Transformative Mediation is mediator-assisted interactive communication between the parties that aims to maximize empowerment (self awareness, self clarity) and recognition (empathy, awareness of others) with a goal of transforming the relationship between the parties on their own terms, without a focus on the mediator.
Question Two:
What are the purposes you can accomplish by having a group tell you who they are and why they are participating in your class.
Soliciting introductions from the participants in a class can have several beneficial results. For example, the information provided may help you, as the instructor, to meet the needs and goals of the participants. Also, issues and problems which might otherwise remain hidden might be disclosed by the participants during their introductions. Allowing the participants to speak in a non-threatening environment may help build consensus and a sense of community within the class group. If participants are encouraged to ask a question of the instructor as part of their introduction, the instructor may present his/her own introduction incrementally while potentially creating elements of bonding with the group. Also it helps people to feel engaged, builds unity along with understanding, is better than asking tough questions, and is easier to teach more effectively.
Question Three:
How might you institute an ad hoc program?
You could start with 100% volunteers and then move forward as follows, by: (1) taking a step - any step - towards implementing institutionalized mediation processes, (2) learning from the experience and tracking it, then (3) formalizing what works in that environment. Working through several steps will build a complete process. Once there is an established structure, (4) set up an intake procedure to move people and problems into the process. (5) build a cadre of volunteer mediators by training many and picking those who most effective to act as mediators, assigning them the problems to mediate (and not assigning mediations to those not as suited to the mediation process.) (6) record results and study them for modifications to the system.
One suggested starting approach, perhaps most effective if there is uncertain institutional support, is to ease their way into it by launching the program with an in-service training session.

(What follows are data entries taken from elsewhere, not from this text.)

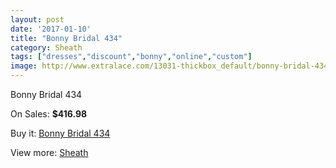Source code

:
 ```yaml
---
layout: post
date: '2017-01-10'
title: "Bonny Bridal 434"
category: Sheath
tags: ["dresses","discount","bonny","online","custom"]
image: http://www.extralace.com/13031-thickbox_default/bonny-bridal-434.jpg
---
```

Bonny Bridal 434

On Sales: **$416.98**
<a href="https://www.extralace.com/sheath/6137-bonny-bridal-434.html"><amp-img layout="responsive" width="600" height="600" src="//www.extralace.com/13031-thickbox_default/bonny-bridal-434.jpg" alt="Bonny Bridal 434 0" /></a>
<a href="https://www.extralace.com/sheath/6137-bonny-bridal-434.html"><amp-img layout="responsive" width="600" height="600" src="//www.extralace.com/13032-thickbox_default/bonny-bridal-434.jpg" alt="Bonny Bridal 434 1" /></a>

Buy it: [Bonny Bridal 434](https://www.extralace.com/sheath/6137-bonny-bridal-434.html "Bonny Bridal 434")

View more: [Sheath](https://www.extralace.com/7-sheath "Sheath")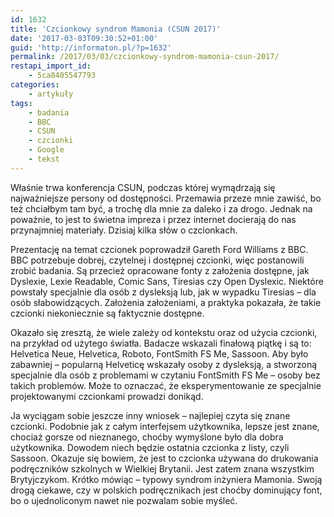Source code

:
 ```yaml
---
id: 1632
title: 'Czcionkowy syndrom Mamonia (CSUN 2017)'
date: '2017-03-03T09:30:52+01:00'
guid: 'http://informaton.pl/?p=1632'
permalink: /2017/03/03/czcionkowy-syndrom-mamonia-csun-2017/
restapi_import_id:
    - 5ca8405547793
categories:
    - artykuły
tags:
    - badania
    - BBC
    - CSUN
    - czcionki
    - Google
    - tekst
---
```


Właśnie trwa konferencja CSUN, podczas której wymądrzają się najważniejsze persony od dostępności. Przemawia przeze mnie zawiść, bo też chciałbym tam być, a trochę dla mnie za daleko i za drogo. Jednak na poważnie, to jest to świetna impreza i przez internet docierają do nas przynajmniej materiały. Dzisiaj kilka słów o czcionkach.

Prezentację na temat czcionek poprowadził Gareth Ford Williams z BBC. BBC potrzebuje dobrej, czytelnej i dostępnej czcionki, więc postanowili zrobić badania. Są przecież opracowane fonty z założenia dostępne, jak Dyslexie, Lexie Readable, Comic Sans, Tiresias czy Open Dyslexic. Niektóre powstały specjalnie dla osób z dysleksją lub, jak w wypadku Tiresias – dla osób słabowidzących. Założenia założeniami, a praktyka pokazała, że takie czcionki niekoniecznie są faktycznie dostępne.

Okazało się zresztą, że wiele zależy od kontekstu oraz od użycia czcionki, na przykład od użytego światła. Badacze wskazali finałową piątkę i są to: Helvetica Neue, Helvetica, Roboto, FontSmith FS Me, Sassoon. Aby było zabawniej – popularną Helveticę wskazały osoby z dysleksją, a stworzoną specjalnie dla osób z problemami w czytaniu FontSmith FS Me – osoby bez takich problemów. Może to oznaczać, że eksperymentowanie ze specjalnie projektowanymi czcionkami prowadzi donikąd.

Ja wyciągam sobie jeszcze inny wniosek – najlepiej czyta się znane czcionki. Podobnie jak z całym interfejsem użytkownika, lepsze jest znane, chociaż gorsze od nieznanego, choćby wymyślone było dla dobra użytkownika. Dowodem niech będzie ostatnia czcionka z listy, czyli Sassoon. Okazuje się bowiem, że jest to czcionka używana do drukowania podręczników szkolnych w Wielkiej Brytanii. Jest zatem znana wszystkim Brytyjczykom. Krótko mówiąc – typowy syndrom inżyniera Mamonia. Swoją drogą ciekawe, czy w polskich podręcznikach jest choćby dominujący font, bo o ujednoliconym nawet nie pozwalam sobie myśleć.
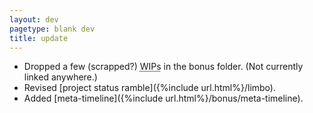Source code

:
 ```yaml
---
layout: dev
pagetype: blank dev
title: update
---
```

- Dropped a few (scrapped?) <abbr title="works in progress">WIPs</abbr> in the bonus folder. (Not currently linked anywhere.)
- Revised [project status ramble]({%include url.html%}/limbo).
- Added [meta-timeline]({%include url.html%}/bonus/meta-timeline).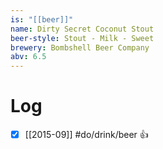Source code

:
 ```yaml
---
is: "[[beer]]"
name: Dirty Secret Coconut Stout
beer-style: Stout - Milk - Sweet
brewery: Bombshell Beer Company
abv: 6.5
---
```

# Log
- [x] [[2015-09]] #do/drink/beer 👍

Use co-mediators to keep the environment less threatening as the new program is introduced. Just getting a dispute resolution program started and functioning with small successes will result in people developing increasing faith in the system and thus a greater willingness to participate. Adjust the program as needed from the beginning; it can be useful for people to see that a program can survive and work even though adjustments are required along the way.
Question Four:
Name and apply three metaphors that can be applied to Health Care.
Acceptable metaphors include:
Catering Restaurant, Assembly Line, Captain of the Ship, Wagon Train, Professional Sports (we are a team), Professional Sports (I am a star), Class Room, Tourists/Resort, Evil Empire, Prison, A Chain (the weak link in the chain), Lifeboat, War, Wolves & a sled.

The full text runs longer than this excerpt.